New Mechanic: Mutate

Mutate seems to be WotC’s way of trying to revive the meld mechanic from Innistrad while simultaneously bringing the mashed up creatures of Unstable to standard play. You’re essentially putting two creatures together to get a mash up of keywords, and sometimes when mutating a creature you’ll get additional effects upon doing so. The main consideration when thinking about mutating creatures is what that extra ability might be, and how you’d like to stack the creatures, as you’ll only get the power/toughness of one of them, dependent on which you put on top. In the example above you’ll see what I mean, in that you either get a 5/4 with the additional Vigilance keyword, or you’ll get a 2/4 that gains reach and the mutate ability. However, you can only mutate creatures that have the mutate alternate casting cost, so the Cloudpiercer above is needed to make the meld. It’s an interesting idea but sort of gimmicky and even though I know one of the commander precons will attempt to build a deck around this concept, I think it will fall flat sort of like the morph deck did last year. It’s just kind of silly when you only have to Swords one target to kill two creatures.

New Mechanic: Companion

Companion is another new mechanic being introduced, and it’s already produced waves in the community. There is a partial cycle (known to this point at least) of these cards in color pairings of hybrid mana. They each have a stipulation built into them to allow you to use them in your decks, but they don’t count towards your deck’s card limit. This means you can essentially build 101 card Commander decks with these, and it’s an extra spell in your command zone (almost as if WotC decided to try some Oathbreaker design space). However, before the set has even been released, the Izzet companion card has been banned in commander. The rules committee apparently agreed that the other companions weren’t too broken but this one was. I’m not going to go further into it than that, but it’s still a crazy idea in the first place. The Spike Feeders put up a video where they discussed these in-depth and I thought I’d share that next:

While giving us a new way to include more cards (virtual sideboard, or Oathbreaker style spells in the Command zone) into our decks is a design space I’d like to see more of, these cards are pretty restrictive in their deck building requirements so it’s not quite there yet for me. I feel like I could embrace this more if there were a larger number of companions or cards that use this outside of the game wording to where we could have a virtual sideboard and could then utilize wish style spells effectively. But that’s skirting rules that have been a part of EDH for a long time, so perhaps no one will want to push that boundary. I for one would love sideboards and the ability to use wish effects to target those cards. Anyway, as I said I plan to make posts to preview the main set along with the precons so stay tuned for that!
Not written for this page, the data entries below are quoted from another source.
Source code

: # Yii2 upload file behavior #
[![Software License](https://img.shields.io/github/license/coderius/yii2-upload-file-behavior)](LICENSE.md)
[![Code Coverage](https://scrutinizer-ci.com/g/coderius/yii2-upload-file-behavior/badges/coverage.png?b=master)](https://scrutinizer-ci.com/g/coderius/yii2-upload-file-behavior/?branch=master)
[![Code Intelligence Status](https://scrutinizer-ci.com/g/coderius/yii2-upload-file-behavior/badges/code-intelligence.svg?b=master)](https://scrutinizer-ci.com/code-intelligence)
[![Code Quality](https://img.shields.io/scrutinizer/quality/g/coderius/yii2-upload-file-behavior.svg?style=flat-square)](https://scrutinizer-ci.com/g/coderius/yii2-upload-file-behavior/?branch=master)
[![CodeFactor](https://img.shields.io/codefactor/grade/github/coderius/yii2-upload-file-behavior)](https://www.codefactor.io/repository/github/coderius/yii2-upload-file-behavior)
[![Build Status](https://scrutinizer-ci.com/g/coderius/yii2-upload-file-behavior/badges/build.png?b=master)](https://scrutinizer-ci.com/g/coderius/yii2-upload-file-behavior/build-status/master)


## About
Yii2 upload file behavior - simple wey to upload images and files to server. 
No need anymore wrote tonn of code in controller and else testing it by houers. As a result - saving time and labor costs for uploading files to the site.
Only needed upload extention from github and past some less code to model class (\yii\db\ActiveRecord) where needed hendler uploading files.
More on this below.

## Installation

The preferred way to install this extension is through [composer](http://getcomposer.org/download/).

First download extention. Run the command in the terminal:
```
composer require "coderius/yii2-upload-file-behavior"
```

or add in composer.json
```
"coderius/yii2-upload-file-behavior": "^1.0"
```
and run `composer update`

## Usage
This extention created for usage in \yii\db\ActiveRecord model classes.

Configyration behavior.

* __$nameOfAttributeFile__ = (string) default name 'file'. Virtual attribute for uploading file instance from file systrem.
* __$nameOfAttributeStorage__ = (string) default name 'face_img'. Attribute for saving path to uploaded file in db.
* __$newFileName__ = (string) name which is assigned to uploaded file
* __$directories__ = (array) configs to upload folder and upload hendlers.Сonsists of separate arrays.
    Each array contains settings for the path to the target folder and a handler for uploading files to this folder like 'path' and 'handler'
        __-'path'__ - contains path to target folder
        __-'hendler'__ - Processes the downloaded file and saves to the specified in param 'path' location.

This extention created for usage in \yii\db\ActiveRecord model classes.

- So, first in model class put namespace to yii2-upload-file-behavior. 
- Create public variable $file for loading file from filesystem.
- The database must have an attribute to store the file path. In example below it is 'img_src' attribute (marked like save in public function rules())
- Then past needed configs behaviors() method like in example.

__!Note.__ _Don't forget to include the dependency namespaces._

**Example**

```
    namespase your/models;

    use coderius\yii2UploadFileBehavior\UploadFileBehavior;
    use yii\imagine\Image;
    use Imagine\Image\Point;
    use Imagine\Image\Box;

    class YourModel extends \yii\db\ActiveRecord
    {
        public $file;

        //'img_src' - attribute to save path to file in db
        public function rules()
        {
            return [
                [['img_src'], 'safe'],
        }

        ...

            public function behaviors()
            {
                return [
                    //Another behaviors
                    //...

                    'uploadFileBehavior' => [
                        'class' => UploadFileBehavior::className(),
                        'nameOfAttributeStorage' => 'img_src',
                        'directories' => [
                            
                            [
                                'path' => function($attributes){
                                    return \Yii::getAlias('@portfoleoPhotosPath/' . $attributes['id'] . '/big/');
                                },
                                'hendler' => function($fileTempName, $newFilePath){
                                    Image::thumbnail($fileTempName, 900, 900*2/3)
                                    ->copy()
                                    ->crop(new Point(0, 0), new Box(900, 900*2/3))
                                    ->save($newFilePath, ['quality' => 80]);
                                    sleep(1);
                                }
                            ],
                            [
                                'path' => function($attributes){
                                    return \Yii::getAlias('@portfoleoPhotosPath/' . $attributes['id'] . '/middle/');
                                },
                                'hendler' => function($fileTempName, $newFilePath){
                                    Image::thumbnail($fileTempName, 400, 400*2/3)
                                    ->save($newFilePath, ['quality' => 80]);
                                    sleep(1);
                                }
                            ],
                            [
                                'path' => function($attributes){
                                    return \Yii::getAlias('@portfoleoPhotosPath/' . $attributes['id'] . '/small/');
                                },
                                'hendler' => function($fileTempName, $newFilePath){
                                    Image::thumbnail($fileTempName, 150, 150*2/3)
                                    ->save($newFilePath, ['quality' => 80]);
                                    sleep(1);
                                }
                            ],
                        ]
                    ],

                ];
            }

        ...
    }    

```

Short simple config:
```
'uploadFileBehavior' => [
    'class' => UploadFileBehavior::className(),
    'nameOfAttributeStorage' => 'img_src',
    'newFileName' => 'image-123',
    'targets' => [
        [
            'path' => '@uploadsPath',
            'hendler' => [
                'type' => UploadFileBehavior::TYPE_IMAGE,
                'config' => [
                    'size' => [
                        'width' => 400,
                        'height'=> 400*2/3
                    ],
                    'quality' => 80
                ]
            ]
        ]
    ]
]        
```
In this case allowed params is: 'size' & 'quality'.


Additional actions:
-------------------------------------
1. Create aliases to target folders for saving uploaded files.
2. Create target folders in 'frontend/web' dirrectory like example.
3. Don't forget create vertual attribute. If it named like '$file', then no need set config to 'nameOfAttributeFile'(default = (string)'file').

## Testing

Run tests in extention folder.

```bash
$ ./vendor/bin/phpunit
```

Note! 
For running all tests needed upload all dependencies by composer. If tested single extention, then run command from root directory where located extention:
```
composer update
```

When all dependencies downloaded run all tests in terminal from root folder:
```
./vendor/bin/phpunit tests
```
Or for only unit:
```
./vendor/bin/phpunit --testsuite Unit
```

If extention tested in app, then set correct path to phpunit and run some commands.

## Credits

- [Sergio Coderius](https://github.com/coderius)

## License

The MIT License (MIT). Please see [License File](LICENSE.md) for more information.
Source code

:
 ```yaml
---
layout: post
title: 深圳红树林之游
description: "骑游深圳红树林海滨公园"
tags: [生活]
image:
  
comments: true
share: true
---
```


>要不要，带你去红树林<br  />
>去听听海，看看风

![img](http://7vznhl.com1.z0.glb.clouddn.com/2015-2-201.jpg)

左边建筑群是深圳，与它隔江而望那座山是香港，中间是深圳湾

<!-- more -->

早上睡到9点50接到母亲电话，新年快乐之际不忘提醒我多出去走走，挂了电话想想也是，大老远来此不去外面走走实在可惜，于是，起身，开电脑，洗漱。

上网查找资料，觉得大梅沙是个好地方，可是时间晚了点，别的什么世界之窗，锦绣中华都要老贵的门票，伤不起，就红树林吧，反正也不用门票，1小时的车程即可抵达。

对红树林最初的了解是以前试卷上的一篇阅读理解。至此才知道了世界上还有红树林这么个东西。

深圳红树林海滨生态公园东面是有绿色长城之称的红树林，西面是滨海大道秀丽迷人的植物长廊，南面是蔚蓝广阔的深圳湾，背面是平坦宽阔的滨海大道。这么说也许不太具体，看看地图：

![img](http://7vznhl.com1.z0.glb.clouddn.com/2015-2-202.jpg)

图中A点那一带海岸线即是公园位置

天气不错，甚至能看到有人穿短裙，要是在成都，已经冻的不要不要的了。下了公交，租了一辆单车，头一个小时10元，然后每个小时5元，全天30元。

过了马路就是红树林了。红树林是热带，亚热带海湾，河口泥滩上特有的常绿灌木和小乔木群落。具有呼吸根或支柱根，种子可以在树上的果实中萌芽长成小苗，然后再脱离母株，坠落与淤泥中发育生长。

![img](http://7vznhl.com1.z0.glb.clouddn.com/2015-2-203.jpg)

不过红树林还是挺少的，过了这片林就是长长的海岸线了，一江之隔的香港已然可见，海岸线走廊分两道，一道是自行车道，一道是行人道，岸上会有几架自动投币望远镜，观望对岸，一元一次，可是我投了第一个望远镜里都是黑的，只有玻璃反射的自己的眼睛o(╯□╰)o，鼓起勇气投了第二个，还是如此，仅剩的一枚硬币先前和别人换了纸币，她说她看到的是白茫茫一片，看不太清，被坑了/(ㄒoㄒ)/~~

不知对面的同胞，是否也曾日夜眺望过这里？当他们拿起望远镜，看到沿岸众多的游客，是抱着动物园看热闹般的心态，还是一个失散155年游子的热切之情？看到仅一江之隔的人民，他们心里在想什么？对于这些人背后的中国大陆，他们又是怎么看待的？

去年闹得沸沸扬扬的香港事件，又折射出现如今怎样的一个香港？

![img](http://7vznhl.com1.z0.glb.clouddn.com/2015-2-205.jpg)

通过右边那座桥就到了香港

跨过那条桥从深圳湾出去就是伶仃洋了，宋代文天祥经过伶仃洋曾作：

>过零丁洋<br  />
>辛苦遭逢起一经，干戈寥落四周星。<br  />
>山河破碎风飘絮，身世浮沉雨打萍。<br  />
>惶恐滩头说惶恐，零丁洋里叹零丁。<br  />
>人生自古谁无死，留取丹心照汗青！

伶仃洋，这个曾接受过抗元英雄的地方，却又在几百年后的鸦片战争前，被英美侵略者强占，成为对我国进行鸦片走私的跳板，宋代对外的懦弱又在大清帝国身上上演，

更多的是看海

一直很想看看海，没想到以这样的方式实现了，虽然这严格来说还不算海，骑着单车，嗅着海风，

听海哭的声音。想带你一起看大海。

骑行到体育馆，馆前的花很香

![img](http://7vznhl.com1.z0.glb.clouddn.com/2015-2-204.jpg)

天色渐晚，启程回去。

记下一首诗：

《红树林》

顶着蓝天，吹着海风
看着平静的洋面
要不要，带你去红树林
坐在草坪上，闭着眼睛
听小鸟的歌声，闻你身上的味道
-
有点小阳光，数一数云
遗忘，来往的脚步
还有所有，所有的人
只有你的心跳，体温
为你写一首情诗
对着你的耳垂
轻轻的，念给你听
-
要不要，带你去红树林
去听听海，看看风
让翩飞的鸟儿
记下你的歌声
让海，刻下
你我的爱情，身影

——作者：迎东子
TWR: The Extortionist’s Hound

I’m not sure why, but the Orzhov color pairing has always spoken to me. Something about the “death and taxes” aspect of it perhaps, maybe it’s the gothic/religious flavoring that isn’t normally my style. Whatever the case, these colors are great at adding taxing effects to the board, and that’s something I enjoy doing to my table (call me a dick if you like). One of the cards that came out with Theros: Beyond Death caught my attention early on, but I wasn’t sure what I wanted to do with it. First, let’s look at the card and then I’ll extrapolate:

Kunoros, Hound of Athreos (another great Orzhov card himself) is a 3/3 for 3 CMC that comes stacked with vigilance, menace and lifelink. That alone is pretty good, but then he also is basically Grafdigger’s Cage on a stick, in that he doesn’t allow cards to enter from graveyards, nor can you cast spells from graveyards. So this hoses flashback, most recursion, and even the new escape mechanic. All for only 3 mana, are you kidding me? Since this commander is the goodest of boys, I started to think about other Orzhov fun stuff I could do, and remembered the extort mechanic, which is absolutely perfect for this deck. Don’t forget to pay your taxes!

Extort

So the main thing I want to do with this deck is to extort my opponents to death. Extort is a unique mechanic in that every instance of it on the board can be triggered, and each instance can be paid with hybrid WB, so all of our mana is always available to be spent for extort triggers, so we shouldn’t have much if any left over on our turns. Cast a two drop, then use your last mana to extort. Or extort twice now that you have two instances of it on the board. Each time you do, each opponent will lose a life, and you’ll gain 3 (or an amount equal to the amount of opponents you have). This probably isn’t going to make you friends, but with some of the other gameplans I’ve included, I think it’s going to be fun anyway! So most of these cards are straightforward creatures with extort stapled on them, but there are a couple highlights. Crypt Ghast will also double up the mana your swamps make, and Pontiff of Blight just outright gives all of your creatures extort, so he’s probably the MVP of the deck, but a little expensive. Lastly, we have a single enchantment with the keyword, but it also causes some light stax by forcing your opponent’s creatures and artifacts to come into play tapped. Speaking of stax… yeah, let’s go there.

Staxes and Taxes

So here we have all manner of hate pieces. Some are creature based, others are enchantments or artifacts. This smorgasbord of goodness will have creatures and artifacts coming into play tapped, will tax people for drawing cards by allowing you to draw as well or instead (or damaging them), will stop ETB triggers, will keep graveyards empty or unable to be used as a resource, will prevent more than one spell being cast per turn (good thing we can just extort) and will generally piss off someone at the table. Now that we have your attention, drain away that life and stay safe!

Notables

Since our commander has lifelink and comes down early, and we have plenty of ways to extort our opponents means we’re going to be pretty healthy. So we should probably find ways to use that life right? So first, when we have lifegain triggers, we can further damage our opponents with cards like Cliffhaven Vampire and Sanguine Bond, or we have Dawn of Hope to help us draw cards off of the lifegain. I’ve also packed in Phyrexian Arena that will draw us an additional card each turn for a life, but we should be gaining more than that anyway. Finally, if we manage to get Bolas’s Citadel out onto the field we’ll be able to cast the top card of our library for life instead of mana, so as long as we’re always topping off this is just great value. The last card of note is the new Athreos which is particularly important for this deck. Since we have piled on quite a bit of graveyard hate, its not really possible to build in a recursion engine. I did include old Athreos, but he’ll be a dead drop sometimes depending on what other stuff we have on the battlefield. As such, the inclusion of the new one gives us some recursion but it takes time to build up. Once he’s out, each end step you can put counters onto creatures. Then it doesn’t matter if they die OR go to exile, as he will return them to the battlefield regardless. This is great since we have cards like Rest in Peace exiling our graveyards as well.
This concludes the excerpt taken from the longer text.